So, this is sunshine…

[Editor: Froggy was outside earlier this week on the day the sun appeared for a short time. We were actually without rain for three days, but were rescued from the possible death of the mildew when it started raining again yesterday.]

[Note: Our average rainfall for the entire month of July is 6.18 inches. So far through today we have had 8.67 inches.]

Friday Ark

4 comments

1 ellroon { 07.12.13 at 10:55 am }

How about a Keystone Water Pipeline from Florida to California? We could use some of that wet stuff here!

2 Bryan { 07.12.13 at 1:07 pm }

I assume that California has covered the American Canal so that it stops losing half the water to evaporation. 😉

We don’t have many reservoirs in the state, so there isn’t a start point for a pipeline.

Actually, at one reporting station on Eglin AFB to the East of me, they have reported receiving twice as much rain as we got. It definitely isn’t a good thing for tourism.
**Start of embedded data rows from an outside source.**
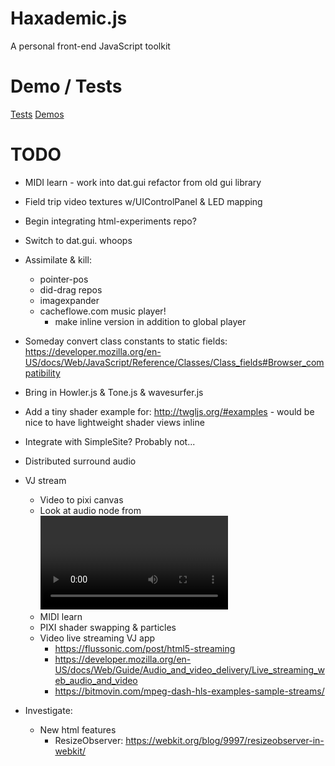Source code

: # Haxademic.js

A personal front-end JavaScript toolkit

# Demo / Tests

[Tests](https://cacheflowe.github.io/haxademic.js/)
[Demos](https://cacheflowe.github.io/haxademic.js/demo)

# TODO

* MIDI learn - work into dat.gui refactor from old gui library
* Field trip video textures w/UIControlPanel & LED mapping


* Begin integrating html-experiments repo?
* Switch to dat.gui. whoops
* Assimilate & kill:
  * pointer-pos
  * did-drag repos
  * imagexpander
  * cacheflowe.com music player!
    * make inline version in addition to global player
* Someday convert class constants to static fields: https://developer.mozilla.org/en-US/docs/Web/JavaScript/Reference/Classes/Class_fields#Browser_compatibility
* Bring in Howler.js & Tone.js & wavesurfer.js
* Add a tiny shader example for: http://twgljs.org/#examples - would be nice to have lightweight shader views inline
* Integrate with SimpleSite? Probably not...
* Distributed surround audio
* VJ stream
  * Video to pixi canvas
  * Look at audio node from <video> source for FFT on video: https://developer.mozilla.org/en-US/docs/Web/API/AudioContext/createMediaElementSource
  * MIDI learn
  * PIXI shader swapping & particles
  * Video live streaming VJ app
    * https://flussonic.com/post/html5-streaming
    * https://developer.mozilla.org/en-US/docs/Web/Guide/Audio_and_video_delivery/Live_streaming_web_audio_and_video
    * https://bitmovin.com/mpeg-dash-hls-examples-sample-streams/
* Investigate:
  * New html features
    * ResizeObserver: https://webkit.org/blog/9997/resizeobserver-in-webkit/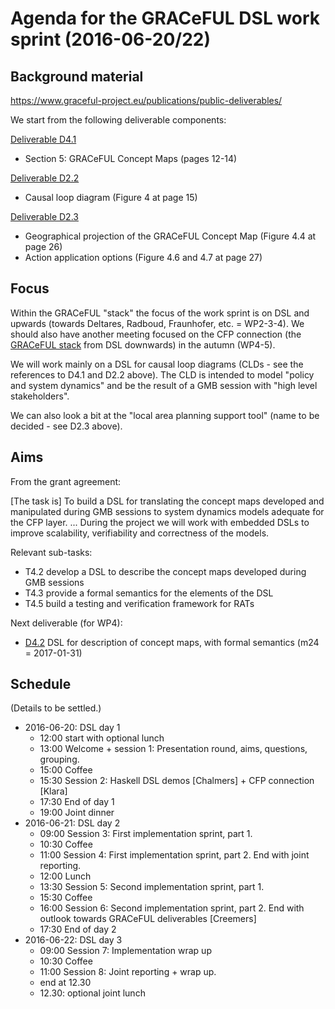 # Agenda for the GRACeFUL DSL work sprint (2016-06-20/22)

## Background material

https://www.graceful-project.eu/publications/public-deliverables/

We start from the following deliverable components:

[Deliverable D4.1](https://seafile.idmt.de/seafhttp/files/0e55dbe0-0a68-4f16-bd4c-c83bf2fc78f2/D4.1.pdf)
* Section 5: GRACeFUL Concept Maps (pages 12-14)

[Deliverable D2.2](https://seafile.idmt.de/seafhttp/files/57576c02-12ee-4484-b167-be22cabf7f46/D2.2.pdf)
* Causal loop diagram (Figure 4 at page 15)

[Deliverable D2.3](https://seafile.idmt.de/seafhttp/files/23b6c4b0-7045-40da-8447-6b7029973e90/D2.3.pdf)
* Geographical projection of the GRACeFUL Concept Map (Figure 4.4 at page 26)
* Action application options (Figure 4.6 and 4.7 at page 27)

## Focus

Within the GRACeFUL "stack" the focus of the work sprint is on DSL and
upwards (towards Deltares, Radboud, Fraunhofer, etc. = WP2-3-4). We
should also have another meeting focused on the CFP connection (the
[GRACeFUL stack](https://www.graceful-project.eu/project-overview/methodology/) from DSL downwards) in the autumn (WP4-5).

We will work mainly on a DSL for causal loop diagrams (CLDs - see the
references to D4.1 and D2.2 above).  The CLD is intended to model
"policy and system dynamics" and be the result of a GMB session with
"high level stakeholders".

We can also look a bit at the "local area planning support tool"
(name to be decided - see D2.3 above).

## Aims

From the grant agreement:

  [The task is] To build a DSL for translating the concept maps
  developed and manipulated during GMB sessions to system dynamics
  models adequate for the CFP layer.
  ...
  During the project we will work with embedded DSLs to improve
  scalability, verifiability and correctness of the models.

Relevant sub-tasks:
* T4.2 develop a DSL to describe the concept maps developed during GMB sessions
* T4.3 provide a formal semantics for the elements of the DSL
* T4.5 build a testing and verification framework for RATs

Next deliverable (for WP4):
* [D4.2](../deliverables/d4.2/) DSL for description of concept maps, with formal semantics (m24 = 2017-01-31)

## Schedule

(Details to be settled.)

* 2016-06-20: DSL day 1
    * 12:00 start with optional lunch
    * 13:00 Welcome + session 1: Presentation round, aims, questions, grouping.
    * 15:00 Coffee
    * 15:30 Session 2: Haskell DSL demos [Chalmers] + CFP connection [Klara]
    * 17:30 End of day 1
    * 19:00 Joint dinner
* 2016-06-21: DSL day 2
    * 09:00 Session 3: First implementation sprint, part 1.
    * 10:30 Coffee
    * 11:00 Session 4: First implementation sprint, part 2. End with joint reporting.
    * 12:00 Lunch
    * 13:30 Session 5: Second implementation sprint, part 1.
    * 15:30 Coffee
    * 16:00 Session 6: Second implementation sprint, part 2. End with outlook towards GRACeFUL deliverables [Creemers]
    * 17:30 End of day 2
* 2016-06-22: DSL day 3
    * 09:00 Session 7: Implementation wrap up
    * 10:30 Coffee
    * 11:00 Session 8: Joint reporting + wrap up.
    * end at 12.30
    * 12.30: optional joint lunch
3 Badtux { 07.13.13 at 11:23 am }

The American Canal still isn’t covered, and it wasn’t losing half its water to evaporation — it was losing half its water to *seepage*, since it was unlined. Yes, it has now been lined, which annoys the Mexicans greatly because the seepage went into groundwater, which they then pumped and used for their *own* agriculture. No seepage = no groundwater = no Mexican agriculture just south of the border.

The Los Angeles Aqueduct that turns the Owens Valley into a desert has always been covered other than the storage reservoirs. It’s actually a pair of aqueducts nowadays, one pulling from the original dams on the lower Owens Valley, the other pulling from wells and the upper Owens Valley. It still boggles my mind that Los Angeles managed to pull that one off, it must have required their own private army in the early days to protect the digs from irate farmers whose water was stolen.

4 Bryan { 07.13.13 at 9:59 pm }

Western water rights issues have never made a bit of sense to anyone not from the area. The movie Chinatown is a decent introduction to the process. They certainly had private armies in California, just read the labor history for the state. Every corrupt scheme ever devised in Boston, New York, and Chicago was taken to Los Angeles where they added Technicolor and Cinerama.

It’s still annoys the hell out of me that Federal tax payers subsidize the water used to grow rice in the desert.